Figure: Tg* for Nylon 6 occurs at 70 - 75C (RE: “The Effects of Temperature”)

LEDs are typically dimmed using PWM control. In the application circuit below, the LED driver electronics and three LEDs are assumed to be in an enclosure with a polymer (Nylon 6) lens. It is desirable to keep the enclosure temperature below Tg, the “glass-transition temperature”, to avoid potential deformation of the lens when the outside temperature rises. Reducing the internal heat dissipation by dimming the LEDs is a way to extend the ambient operating temperature range of the system.

Vishay has recently provided high-fidelity models of their thermistors in the Partner Library of SystemVision Cloud. Both self-heating and external thermal coupling behavior is modeled. That is, each thermistor model includes a “thermal terminal” (red connection) so they can be attached to an external thermal network representing the system’s dynamic thermal characteristics. One of those models, an NTCS0603 is used in this design (bottom of the schematic).

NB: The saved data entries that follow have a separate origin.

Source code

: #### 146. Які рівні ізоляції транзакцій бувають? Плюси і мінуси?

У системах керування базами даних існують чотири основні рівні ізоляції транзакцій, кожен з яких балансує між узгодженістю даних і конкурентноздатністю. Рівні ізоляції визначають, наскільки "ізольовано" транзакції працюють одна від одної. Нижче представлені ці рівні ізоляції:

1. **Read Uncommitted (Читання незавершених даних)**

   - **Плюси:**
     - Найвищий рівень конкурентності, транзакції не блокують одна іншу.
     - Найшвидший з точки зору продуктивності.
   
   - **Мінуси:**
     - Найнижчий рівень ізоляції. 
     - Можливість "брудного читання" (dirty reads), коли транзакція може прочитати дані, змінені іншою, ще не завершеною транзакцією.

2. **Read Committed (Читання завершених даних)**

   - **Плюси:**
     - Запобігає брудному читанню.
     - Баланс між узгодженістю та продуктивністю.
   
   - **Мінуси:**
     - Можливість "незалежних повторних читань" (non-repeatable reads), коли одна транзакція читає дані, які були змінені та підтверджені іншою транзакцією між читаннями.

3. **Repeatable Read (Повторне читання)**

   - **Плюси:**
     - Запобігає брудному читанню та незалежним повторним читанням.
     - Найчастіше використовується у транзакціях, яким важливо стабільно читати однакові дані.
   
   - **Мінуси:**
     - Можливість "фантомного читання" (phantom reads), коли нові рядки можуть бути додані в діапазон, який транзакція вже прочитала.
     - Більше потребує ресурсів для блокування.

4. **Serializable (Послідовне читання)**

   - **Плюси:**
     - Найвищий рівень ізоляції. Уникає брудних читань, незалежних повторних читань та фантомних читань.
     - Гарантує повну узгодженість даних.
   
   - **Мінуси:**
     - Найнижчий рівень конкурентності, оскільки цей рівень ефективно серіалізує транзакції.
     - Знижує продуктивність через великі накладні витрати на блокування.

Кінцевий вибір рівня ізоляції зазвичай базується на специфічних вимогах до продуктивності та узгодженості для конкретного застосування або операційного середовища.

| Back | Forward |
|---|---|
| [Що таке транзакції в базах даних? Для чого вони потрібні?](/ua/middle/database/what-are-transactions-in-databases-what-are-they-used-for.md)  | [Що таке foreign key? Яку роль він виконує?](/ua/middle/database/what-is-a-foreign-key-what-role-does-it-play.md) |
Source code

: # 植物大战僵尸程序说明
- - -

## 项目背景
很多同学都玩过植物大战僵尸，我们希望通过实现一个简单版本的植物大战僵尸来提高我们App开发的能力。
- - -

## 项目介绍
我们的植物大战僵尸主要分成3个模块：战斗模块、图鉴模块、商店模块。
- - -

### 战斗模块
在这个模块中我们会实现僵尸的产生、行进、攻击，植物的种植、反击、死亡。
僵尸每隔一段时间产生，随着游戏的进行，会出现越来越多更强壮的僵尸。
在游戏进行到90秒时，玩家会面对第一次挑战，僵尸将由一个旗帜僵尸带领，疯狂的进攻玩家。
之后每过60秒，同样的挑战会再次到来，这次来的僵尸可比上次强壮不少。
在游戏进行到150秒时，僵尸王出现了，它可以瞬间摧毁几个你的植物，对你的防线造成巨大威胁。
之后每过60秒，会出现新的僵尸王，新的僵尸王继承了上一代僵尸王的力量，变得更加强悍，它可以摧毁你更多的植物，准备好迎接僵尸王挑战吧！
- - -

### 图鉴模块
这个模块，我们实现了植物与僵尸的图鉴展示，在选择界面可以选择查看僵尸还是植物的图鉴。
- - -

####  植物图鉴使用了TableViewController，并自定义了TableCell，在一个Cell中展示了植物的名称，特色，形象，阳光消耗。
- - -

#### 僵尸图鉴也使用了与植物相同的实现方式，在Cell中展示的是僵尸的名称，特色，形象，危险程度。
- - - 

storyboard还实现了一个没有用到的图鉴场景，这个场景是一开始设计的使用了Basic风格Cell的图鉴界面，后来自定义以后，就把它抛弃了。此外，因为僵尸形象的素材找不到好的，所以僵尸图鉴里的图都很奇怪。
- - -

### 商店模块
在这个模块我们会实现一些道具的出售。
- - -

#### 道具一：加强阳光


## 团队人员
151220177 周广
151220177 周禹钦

The NTCS0603 senses the enclosure temperature**, which depends on the dissipation heat flow from each of the power electronics devices, as well as the step-wise increasing outside air temperature. The electrical feedback (i.e. the NTC resistance change) of the thermistor, which is used in a bridge configuration, controls the PWM dimming of the LEDs. It thereby limits the internal temperature rise when operating at high outside temperature conditions. For this nominal configuration, PWM begins when the outside temperature is 50C, and the LEDs are completely off when it reaches 70C, eliminating all self-heating.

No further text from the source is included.